Life In The Bubble (Of Music, That Surrounds My Head)

I live in Show Biz City but you’d never know it. Or, I’d.

I met some music friends for an early breakfast in the empty restaurant at the Sunset Marquis, which I know as a rock & roll hotel. Afterward I said to the valet on this rainy morning “Business kinda slow now?” He said, ‘No, we’re actually nearly full.” “Hmmm” I responded sagely with a worldly shrug of my shoulders. “Of course,” he said, “there’s the Oscars on Sunday.”

This was Thursday. The whole world knew about the Academy Awards, but the news hadn’t reached me. I was grateful he treated me, like most people do, as he would a slightly ‘off’ relative.

My Great Life

I’m drenched in music. It’s my lingua franca.
And that’s why it’s so wonderful to live here.

A friend of his recently screened Allan Arkush’s “Elvis Meets Nixon,” a Showtime movie from 1998. I didn’t remember much about it except that it was terrific, fantastic: the best Elvis characterization I’d ever seen. Allan was there, and chimed in with details - like commentary on a DVD, but only for the attendees 1. What a wonderful time! Most on hand knew nothing of the film, but left exhausted from laughter and amazement at how it balanced exaggeration with compassion.

If I had the proverbial million dollars I don’t know what I’d do differently than spend an evening like this.

1 It was projected from VHS. There never was a DVD, and it is not commercially available.

The Proud, the Few

The lack of sustained interest in the remarkable “Elvis Meets Nixon” is part of our - you, me - life in the bubble. This movie had many music and side references that crack “us” up, but sail over other people’s heads.

We are a slight sliver of the population. Movies like this one are made for us, and because of that they die. Another one that got away was Viva Schaf Vegas, a 1989 Showtime movie presenting Paul Schaffer as a tv show bandleader who chucks it all to become a Vegas entertainer. 2

The music references had me howling; a girl’s father played saxophone in the Rockin Rebels, who made “Wild Weekend” and performs it in a trailer park. Schaffer’s mentor is Sam Butera. He meets the Checkmates Ltd. and talks about their Spector record.
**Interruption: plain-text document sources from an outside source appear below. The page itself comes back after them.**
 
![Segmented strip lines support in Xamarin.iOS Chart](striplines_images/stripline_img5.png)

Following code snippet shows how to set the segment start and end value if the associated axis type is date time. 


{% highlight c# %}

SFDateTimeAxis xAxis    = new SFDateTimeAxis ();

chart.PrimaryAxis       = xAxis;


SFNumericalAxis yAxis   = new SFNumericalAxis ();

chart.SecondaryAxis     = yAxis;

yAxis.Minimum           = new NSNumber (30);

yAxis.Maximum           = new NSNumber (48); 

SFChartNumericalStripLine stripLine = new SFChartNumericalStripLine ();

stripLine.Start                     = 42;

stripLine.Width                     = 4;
Manna from heaven for us but of no interest to anyone else. “Walk Hard” was another one full of music history references. But history could have told them it would flop because it was made for “us.”

Music doesn’t matter. People hear it, leave it behind - and certainly don’t know or care about its history.

2 This was years before the mid-90’s Jump/Louis Prima revival, and yhe current Lost Generation’s enthusiasm for that entirely-crap city.



We Can’t Do THAT!

Life under the corporate masters.

At Staples. “I’d like the $22.95 100-pack of Sony DVD-Rs.”
“They’re all gone.”
“When will they be back?”
“The sale is over Sunday.”
“So you’ll have them tomorrow?”
Derisive laughter. “We’re not getting any more! Today is Wednesday! The sale has been on for 4 days!” 3

MEANING: It is a 3-day, 2-day or 1-day sale. We put in a small amount of stock. You better run in here when we open on Sunday or tough shit.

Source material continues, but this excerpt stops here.